Community testing meetings/2008-11-06/Prioritizing activities to test
There is some distinction between building the tools for enabling meaningful community testing and efforts to build *community* for community testing, but they are inter-related efforts and done well, these are mutually reinforcing.
Test Activities we ship first
I'm not 100% sure that a whole lot of time thinking it through will yield significantly better results than taking list of activities in images used for large deployments (including both countries and G1G1) and ordering those by which activity author steps up first. Ideally all activities hosted on dev get tested at some point, I don't know that there is a lot of meaningful distinction in which order they get their "first testing".
After a first round, events that would merit a second round of testing would include significant version change (e.g. rebasing on a changed upstream element abiword, xulrunner, etc.), significant build change or new inclusion by a significant deployment e.g. (Conozco uruguay). Ideally community testing is something tha a new user can just jump into solo (after the hard work of building test cases and infrastructure is done), but there are distinct advantages of scheduled joint cooperative activity on that inital round of test case creation and testing. Activity author involvement seems critical to me during this phase.
Gathering user data
If there is indeed some interest in gathering real data about usage from users, I do not think any covert means could or should be employed, on the otherhand, there is theoretically a "Poll Builder" activity that could possibly be leveraged to this end. A "customer survey" using it would also serve the purpose of providing a demonstrable use case for this activity to users.
Classes and weightings
Another method of prioritizing (for first round) would be to define certain classes and weightings and assign semiquantitative scores. I will assign weightings somewhat arbitrarily for discussion purposes.Start with a semi-arbitrary scoring scheme and adjust intutively until it gives sensible ranking.
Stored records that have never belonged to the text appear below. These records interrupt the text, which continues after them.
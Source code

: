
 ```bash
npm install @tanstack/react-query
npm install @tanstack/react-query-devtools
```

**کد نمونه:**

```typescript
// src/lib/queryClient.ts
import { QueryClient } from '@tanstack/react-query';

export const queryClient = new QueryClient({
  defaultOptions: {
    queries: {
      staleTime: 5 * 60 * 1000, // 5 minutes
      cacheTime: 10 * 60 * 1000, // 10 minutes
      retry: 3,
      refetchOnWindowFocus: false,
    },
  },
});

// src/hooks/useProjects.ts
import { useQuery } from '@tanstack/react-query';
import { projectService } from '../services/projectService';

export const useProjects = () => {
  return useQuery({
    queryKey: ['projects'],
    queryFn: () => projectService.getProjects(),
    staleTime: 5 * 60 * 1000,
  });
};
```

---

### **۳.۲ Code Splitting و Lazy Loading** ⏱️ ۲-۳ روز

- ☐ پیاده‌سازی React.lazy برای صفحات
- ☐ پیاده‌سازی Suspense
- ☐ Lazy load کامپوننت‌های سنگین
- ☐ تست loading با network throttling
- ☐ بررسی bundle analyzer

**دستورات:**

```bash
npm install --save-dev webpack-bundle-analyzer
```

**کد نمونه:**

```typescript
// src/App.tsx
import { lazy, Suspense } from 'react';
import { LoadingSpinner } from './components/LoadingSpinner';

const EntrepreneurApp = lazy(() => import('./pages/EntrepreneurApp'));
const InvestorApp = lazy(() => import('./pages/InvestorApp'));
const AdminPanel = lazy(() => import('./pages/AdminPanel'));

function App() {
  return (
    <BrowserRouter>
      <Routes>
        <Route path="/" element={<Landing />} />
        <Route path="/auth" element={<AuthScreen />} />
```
Add or delete classes as needed to a list like this, don't get hung up on the numbers themselves, their only meaning in roughly assigning weighting to factors that would otherwise be entirely subjective.
Deployment (0-30) Higher score for use by larger (or multiple) deployments (include G1G1 as single deployment)
Target user sophistication (0-20) Higher score for less sophisticated (younger) user on basis that they may be less fault-tolerant
Educational focus (0-20) Higher score for more educational activities
Activity maturity (0-10) Higher score for higher version number, reward authors who produce revisions
Localized (+5) Increase weighting for activities with translations
Brand new activity bonus (+5) New activities (version 1) probably need scrutiny
Sharing bonus (+5) Reward author effort to leverage sharing/collaboration features
Upstream bonus (+1) Increase weighting for activities leveraging upstream development
Hardware (+1) Increase weighting for activities taking advantage of XO hardware features
Fudge factor (0-3)
From 1cc's internal QA meeting on 2008-11-05
There were some differing opinions on this from OLPC's internal QA staff - it was agreed, however, that the decision was totally up to the community test group.
- Volunteers should test activities we don't test at 1cc. We test the behavior of Activities in a particular system situation.
- Volunteers should focus on testing activities that OLPC directly works on because we consider it core functionality, like Browse and Write, because we have more direct contact with the developers that make them. Browse, Write, Record, and Chat.
- Connect to jabber.laptop.org [so you can test Activity behavior independent of the mesh network] because it tests both collaboration and the XS.
- People with one laptop can create test cases and help write up the 'documentation' of how an activity works.
From Sameer Verma
Here it is. It saw a bunch of traffic on one of the lists...some criticism, some "whaaa..." type responses. I did have a good chat with Walter about it though.
Let me know what you think. I think moving in a direction of weighted scoring is generally good because it forces us to get a more stratified input as opposed to "Yay!"